At least 70,000 residents of Nakuru County are in need of relief food due to effects of drought with the government assuring that no one will die of hunger.
County Commissioner Gilbert Kitiyo further expressed the government’s commitment to find solutions to drought through investments in drought preparedness and early warning programmes and that the State was undertaking humanitarian interventions to avert calamities as witnessed in previous droughts.
Kitiyo stated that he had already convened the County Steering Committee meeting jointly with Governor Susan Kihika that came up with an action plan aimed at ensuring that only deserving cases across the 11 Sub-Counties would benefit from relief food that was flagged off at State House, Nairobi by President William Ruto to famine-stricken families and livestock in various parts of the country.
President Ruto has said 3.5 million people in 23 counties were severely affected by food shortage, lack of water and animal feeds.
Kitiyo indicated that several wards in all the Sub-Counties experiencing severe drought had been mapped out and the findings forwarded to relevant authorities.
While directing chiefs to activate food donation committees, the County Commissioner said new guidelines and formulas would be used in identifying deserving cases and working out a distinct relief food donation package for every individual family so that the beneficiaries get what they only need.
“As the President directed, the relief food from both the national government and development partners will not be distributed by the County commissioners only as has been the case before. It will be a joint effort that will involve various stakeholders including the donors to ensure transparency,” he added.
Kitiyo who made the remarks during a tour of Naivasha and Gilgil Sub-Counties indicated that the Kenya Meat Commission has been given the necessary resources to undertake livestock offtake to reduce risks of livestock deaths due to drought.
While urging residents to sell their livestock to reduce more deaths, the County Commissioner said animal feeds would also be distributed to farmers in affected parts of the devolved unit to mitigate the effects of the prevailing drought.
The administrator underscored the need to reduce high reliance on rain-fed agriculture. He said the government is keen on expanding irrigation schemes and reviving stalled ones towards scaling up food security and enhancing value addition.
During the tour, Kitiyo held a series of meetings with Deputy County Commissioners, Assistant County Commissioners, Departmental heads, Chiefs and Assistant Chiefs.
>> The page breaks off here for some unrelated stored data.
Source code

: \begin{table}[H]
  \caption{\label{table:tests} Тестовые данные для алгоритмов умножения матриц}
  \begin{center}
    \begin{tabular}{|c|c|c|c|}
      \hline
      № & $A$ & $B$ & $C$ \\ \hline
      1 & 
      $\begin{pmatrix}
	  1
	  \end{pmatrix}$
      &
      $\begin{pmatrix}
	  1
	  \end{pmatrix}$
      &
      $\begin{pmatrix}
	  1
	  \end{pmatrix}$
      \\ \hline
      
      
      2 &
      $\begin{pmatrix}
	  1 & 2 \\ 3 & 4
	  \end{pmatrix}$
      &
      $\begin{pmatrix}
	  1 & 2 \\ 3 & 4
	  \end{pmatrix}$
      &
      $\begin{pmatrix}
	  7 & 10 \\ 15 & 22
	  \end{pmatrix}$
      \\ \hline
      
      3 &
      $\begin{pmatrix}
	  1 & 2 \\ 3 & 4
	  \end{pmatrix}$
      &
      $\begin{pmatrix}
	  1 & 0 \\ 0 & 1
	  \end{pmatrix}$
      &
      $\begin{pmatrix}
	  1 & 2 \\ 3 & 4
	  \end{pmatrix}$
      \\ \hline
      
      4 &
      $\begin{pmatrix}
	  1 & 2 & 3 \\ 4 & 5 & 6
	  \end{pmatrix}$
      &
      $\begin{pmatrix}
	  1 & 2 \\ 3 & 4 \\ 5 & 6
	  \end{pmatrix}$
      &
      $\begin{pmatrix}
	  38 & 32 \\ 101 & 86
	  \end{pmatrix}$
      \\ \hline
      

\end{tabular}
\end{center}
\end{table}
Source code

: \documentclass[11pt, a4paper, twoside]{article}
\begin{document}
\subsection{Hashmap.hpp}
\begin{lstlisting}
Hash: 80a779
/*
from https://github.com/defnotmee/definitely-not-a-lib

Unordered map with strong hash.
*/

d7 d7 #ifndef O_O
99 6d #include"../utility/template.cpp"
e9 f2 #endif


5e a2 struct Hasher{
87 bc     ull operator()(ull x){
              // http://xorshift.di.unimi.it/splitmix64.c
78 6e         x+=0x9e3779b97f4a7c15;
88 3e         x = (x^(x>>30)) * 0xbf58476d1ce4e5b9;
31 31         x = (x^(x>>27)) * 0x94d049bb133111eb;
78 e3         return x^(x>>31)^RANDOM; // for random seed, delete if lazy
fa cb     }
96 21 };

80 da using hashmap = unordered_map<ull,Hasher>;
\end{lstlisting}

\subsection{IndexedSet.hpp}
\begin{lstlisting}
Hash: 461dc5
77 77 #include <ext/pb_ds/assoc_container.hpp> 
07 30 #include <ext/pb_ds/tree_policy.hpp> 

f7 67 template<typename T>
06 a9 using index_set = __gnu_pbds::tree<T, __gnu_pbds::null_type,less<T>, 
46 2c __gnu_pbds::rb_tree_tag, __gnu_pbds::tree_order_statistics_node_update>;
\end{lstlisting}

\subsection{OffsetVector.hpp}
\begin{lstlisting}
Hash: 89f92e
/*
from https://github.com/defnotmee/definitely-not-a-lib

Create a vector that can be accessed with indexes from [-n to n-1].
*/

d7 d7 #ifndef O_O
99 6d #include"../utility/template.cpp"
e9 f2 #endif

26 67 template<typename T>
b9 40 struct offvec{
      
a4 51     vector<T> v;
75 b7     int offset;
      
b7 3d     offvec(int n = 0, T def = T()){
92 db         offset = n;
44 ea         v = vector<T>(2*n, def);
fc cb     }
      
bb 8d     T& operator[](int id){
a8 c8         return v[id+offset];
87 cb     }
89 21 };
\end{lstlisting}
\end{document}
Kitiyo noted that due to effects of climate change, most parts of the country were experiencing unreliable rainfall and erratic weather patterns with farmers often running into huge losses when their crops failed.
The administrator added that although the soil in most parts of the county is fertile, dependence on the rain-fed farming system has precluded agriculture as an alternative food source.
“The State is emphasizing on expansion and intensification of agriculture through irrigation, with a focus on crop diversification, poverty alleviation, food security and improved quality of life for the rural population. This is an initiative that will impact positively on farmers who will now have sufficient water to irrigate their crops and make the most out of it in revenues,” he observed.
Kitiyo stated that there was need to invest in community-based resilience and drought preparedness programmes to avert situations where Kenyans in some parts of the country experience acute food shortages.
Farmers are contending with poor rainfall patterns that affected last year’s agricultural production, seeing the sector that supports about a third of Kenya’s GDP contract by 0.1 per cent, its lowest performance since 2017, the Kenya National Bureau of Statistics (KNBS) stated in the 2022 Economic Survey.
KNBS reported that last year, maize production dropped by 12.8 per cent to 36.7 million bags, recording the crop’s lowest performance since 2017. As a result, this year, the cost of Kenya’s staple, ugali, has jumped by 100 per cent, with maize flour price hitting highs of Sh240 last month.
The administrator asked the county government to make provision in its budgets so as to complement the national governments in provision of relief food, water trucking and a livestock offtake programme.
The World Food Programme projected that counties including Lamu, Kilifi, Taita Taveta, Tana River, Turkana, Samburu, West Pokot, Baringo, Kajiado, Narok, Laikipia, Nyeri, Embu, Meru, Isiolo, Wajir, Garissa and Mandera could slide into catastrophic food insecurity due to failed rains.